Placement Process

Securing an admission to an institute of your choice abroad is one thing and getting a job on the university’s campus is another. In order to ensure that you get a job through campus placements it is crucial that you are aware of the entire process.

Securing a permanent job placement immediately upon graduation from a university in the US is not mammoth task. While it may seem so at the outset, the career placement centers at universities are well equipped to guide students through the job placement maze. To achieve success with the goal of receiving multiple job offers, it is necessary to gain an understanding of the recruitment process.

The recruitment process can be essentially categorized into four steps: (1) Prescreening (2) On campus interview (3) On site interview and (4) intimation of offer / rejection. Companies spend significant amount of time and money on their own campus recruiting efforts, which may include holding presentations and introducing students to the company among other things. While the recruitment process is the responsibility of company’s human resource department it is generally overseen by the senior management. Hence the importance of this process cannot be understated. Many companies already have well defined visa processes for obtaining H 1 B visas upon employment.


The prescreening stage is perhaps one of the most important stages of the recruiting process. It is at this stage that recruiter process. It is at this stage that recruiters will peruse through all the resumes received and select students they would like to interview. Recruiters essentially look for students with a strong academic performance, prior work experience, involvement in extracurricular activities in a leadership capacity and hobbies to an extent. The time spent on each resume varies but is generally no more than a few minutes.

The criterion for selection is only the resume. Given the limited time spent on this process, first impression matters. As such, the content on the resume has to be clearer lucid and well articulated. There should not be any typographical errors and the CV should clearly highlight the student’s forte. The career placement center at most universities offer assistance to students in writing resumes.

On campus interview

Once the screening is completed the recruiters generally forward a list to the career placement centers to invite the students for on campus interviews. Many a times, the recruiters themselves invite students either telephonically through email or via letters. The recruiters representing the company are generally either alumni of the university human resource departing employees and /or employees of the specific profit center / department seeking to recruit students.

The primary intent of the on campus interview is to assess the individual. In some cases, the interviews are held to judge the technical competence of the individual while in others it is to assess whether the student will fit into the company’s environment. Generally the interviews last for no more than thirty minutes.

There is no specific questionnaire that students can use to prepare for the interview. However, students can visit the numerous sites that list typical questions to prepare themselves. The questions that surface repeatedly in interviews include career related questions and / or resume related questions. Students should also be well read about the recruiter’s business activities product offerings its mission statement and position in the market place.
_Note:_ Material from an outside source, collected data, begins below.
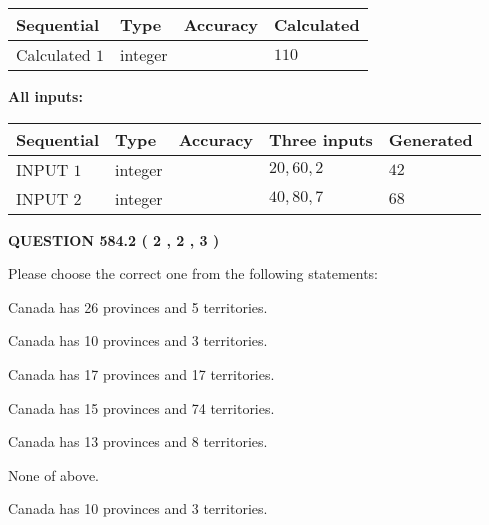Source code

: \documentclass[12pt]{article}
\begin{document}
   
  
  
\noindent\begin{tabular}{|l|l|l|l|}
\hline
 Sequential & Type & Accuracy & Calculated \\ 
\hline
 
 
  Calculated $  1 $ & integer &  & 
  $ 110 $ 
 \\  \hline  
 \end{tabular}
   
   
   
   
\noindent\vspace{0.1in}\hspace{-0.08in} {\textbf{\Large{All inputs: }}}
   
   
  
  
\noindent\begin{tabular}{|l|l|l|l|l|}
\hline
 Sequential & Type & Accuracy & Three inputs & Generated \\ 
\hline
 
 
  INPUT $  1 $ & integer &  & $
 20
 , 
 60
 , 
 2
 $ & $ 42 $ 
 \\  \hline  
 
 
  INPUT $  2 $ & integer &  & $
 40
 , 
 80
 , 
 7
 $ & $ 68 $ 
 \\  \hline  
 \end{tabular}
   
   
  
\vspace{0.2in}
  
{\textbf{\Large{QUESTION
584.2 
 ( 2 , 2 , 3 )
}}}
  
  
Please choose the correct one from the following statements:
 
 
Canada has  26 provinces and  5 territories.
 
 
Canada has 10  provinces and 3 territories.
 
 
Canada has  17 provinces and  17 territories.
 
 
Canada has  15 provinces and  74 territories.
 
 
Canada has  13 provinces and  8 territories.
 
 
 None of above.
 
 
\noindent{}
 
 
Canada has 10  provinces and 3 territories.
 
\end{document}
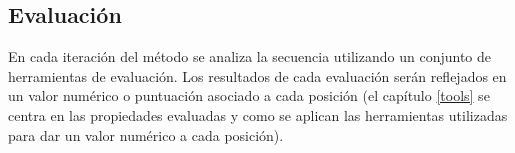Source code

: 







\subsection{Evaluación}



En cada iteración del método se analiza la secuencia utilizando un conjunto de herramientas de evaluación.
Los resultados de cada evaluación serán reflejados en un valor numérico o puntuación asociado a cada posición
(el capítulo \ref{tools} se centra en las propiedades evaluadas y como se aplican las herramientas utilizadas para dar un valor numérico a cada posición). 

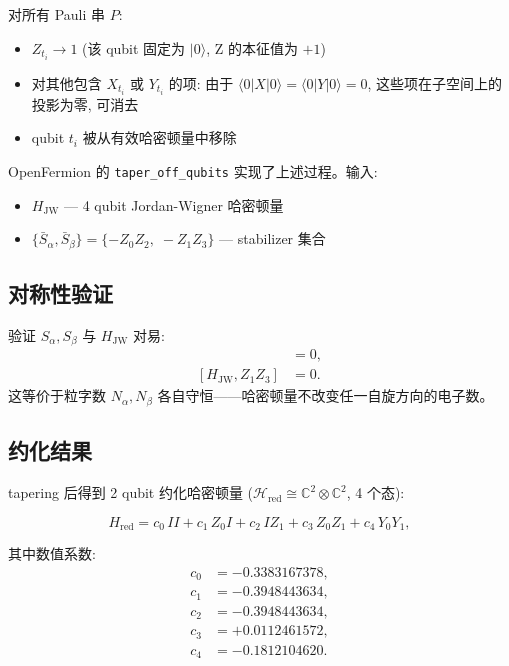 \documentclass[fontset=mac]{ctexart}
\newcommand{\Zop}{Z}
\newcommand{\ket}[1]{|#1\rangle}
\newcommand{\Hred}{\mathcal{H}_{\text{red}}}
\begin{document}
对所有 Pauli 串 $P$:
\begin{itemize}
    \item $Z_{t_i} \to 1$ (该 qubit 固定为 $\ket{0}$, Z 的本征值为 $+1$)
    \item 对其他包含 $X_{t_i}$ 或 $Y_{t_i}$ 的项: 由于 $\langle 0 | X | 0 \rangle = \langle 0 | Y | 0 \rangle = 0$,
          这些项在子空间上的投影为零, 可消去
    \item qubit $t_i$ 被从有效哈密顿量中移除
\end{itemize}

OpenFermion 的 \texttt{taper\_off\_qubits} 实现了上述过程。输入:
\begin{itemize}
    \item $H_{\text{JW}}$ --- 4 qubit Jordan-Wigner 哈密顿量
    \item $\{\bar{S}_\alpha, \bar{S}_\beta\} = \{-\Zop_0\Zop_2, \;-\Zop_1\Zop_3\}$ --- stabilizer 集合
\end{itemize}

\subsection*{对称性验证}

验证 $S_\alpha, S_\beta$ 与 $H_{\text{JW}}$ 对易:
\begin{align}
    [H_{\text{JW}}, \Zop_0\Zop_2] &= 0, \\
    [H_{\text{JW}}, \Zop_1\Zop_3] &= 0.
\end{align}
这等价于粒字数 $N_\alpha, N_\beta$ 各自守恒——哈密顿量不改变任一自旋方向的电子数。

\subsection*{约化结果}

tapering 后得到 2 qubit 约化哈密顿量 ($\Hred \cong \mathbb{C}^2 \otimes \mathbb{C}^2$, 4 个态):

\begin{equation}
\boxed{
H_{\text{red}} = c_0\, II + c_1\, Z_0 I + c_2\, I Z_1 + c_3\, Z_0 Z_1 + c_4\, Y_0 Y_1,
}
\end{equation}

其中数值系数:
\begin{align}
    c_0 &= -0.3383167378, \\
    c_1 &= -0.3948443634, \\
    c_2 &= -0.3948443634, \\
    c_3 &= +0.0112461572, \\
    c_4 &= -0.1812104620.
\end{align}
\end{document}
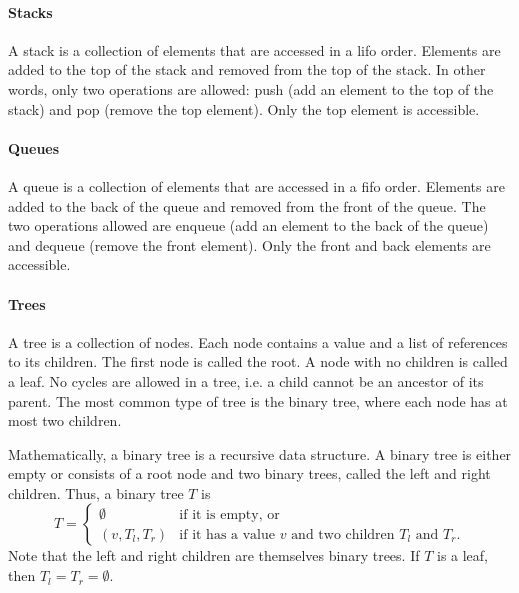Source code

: 
\paragraph{Stacks}  A stack is a collection of elements that are accessed in a
\gls{lifo} order.  Elements are added to the top of the stack and
removed from the top of the stack.  In other words, only two operations are
allowed: push (add an element to the top of the stack) and pop (remove the top element).
Only the top element is accessible.

\paragraph{Queues}  A queue is a collection of elements that are accessed in a
\gls{fifo} order.  Elements are added to the back of the queue and
removed from the front of the queue.  The two operations allowed are enqueue (add an
element to the back of the queue) and dequeue (remove the front element).  Only the
front and back elements are accessible.

\paragraph{Trees}  A tree is a collection of nodes.  Each node contains a value and a list
of references to its children.  The first node is called the root.  A node with no
children is called a leaf.  No cycles are allowed in a tree, i.e. a child cannot be an
ancestor of its parent. The most common type of tree is the binary tree, where each node
has at most two children.

Mathematically, a binary tree is a recursive data structure.  A binary tree is either
empty or consists of a root node and two binary trees, called the left and right
children.   Thus, a binary tree $T$ is
\[
  T = \begin{cases}
    \emptyset & \text{if it is empty, or} \\
    \left(v, T_l, T_r\right) & \text{if it has a value $v$ and two children $T_l$ and $T_r$.}
  \end{cases}
\]
Note that the left and right children are themselves binary trees.  If $T$ is a leaf,
then $T_l = T_r = \emptyset$.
An interview is not only about answering the questions succinctly and effectively. Presentation is equally important. Recruiters also assess a student’s body language command over the English language, confidence and poise. These are intangibles which can make or break a call back.

On site Interview

Based on the performance on the on campus interviews selected students are invited for a subsequent round of interviews at the company’s offices. Generally, speaking not more than 50 per cent of the students interviewed on campus will be called back. During the on site interviews students meet a few representative of the company. Some representatives are potential colleagues and superiors of the individual in case he/she does get selected and joins the institution while others are from the human resource department.

The purpose of the on site interview is two fold. From a student’s perspective it gives the student an idea of the firm’s culture, environment and values. It is an opportunity for the student to ask questions regarding responsibilities, upward mobility as well as clear other doubts. Equally important it allows the company to evaluate whether the student has the technical competence and can seamlessly integrate with fellow peers.

Intimation of offer / Rejection

In some cases students may receive offers during the on site interview while in others it may be a few days later. Some companies also conduct background checks prior to issuing offers. These checks have become more prevalent after the September 11 attacks. In any case, there is some room for negotiation but generally companies have certain benchmarks that they follow.

Before accepting an offer, it is important that the student discusses the process of obtaining an H1B visa (i.e. work visa) as well as any other personal issues such as health insurance potential vacation plans if any shortly after joining.

Given a choice students should evaluate their offers not only on the basis of compensation but also the recruiter’s recognition in the market place, responsibilities potential for promotions and work culture among others things.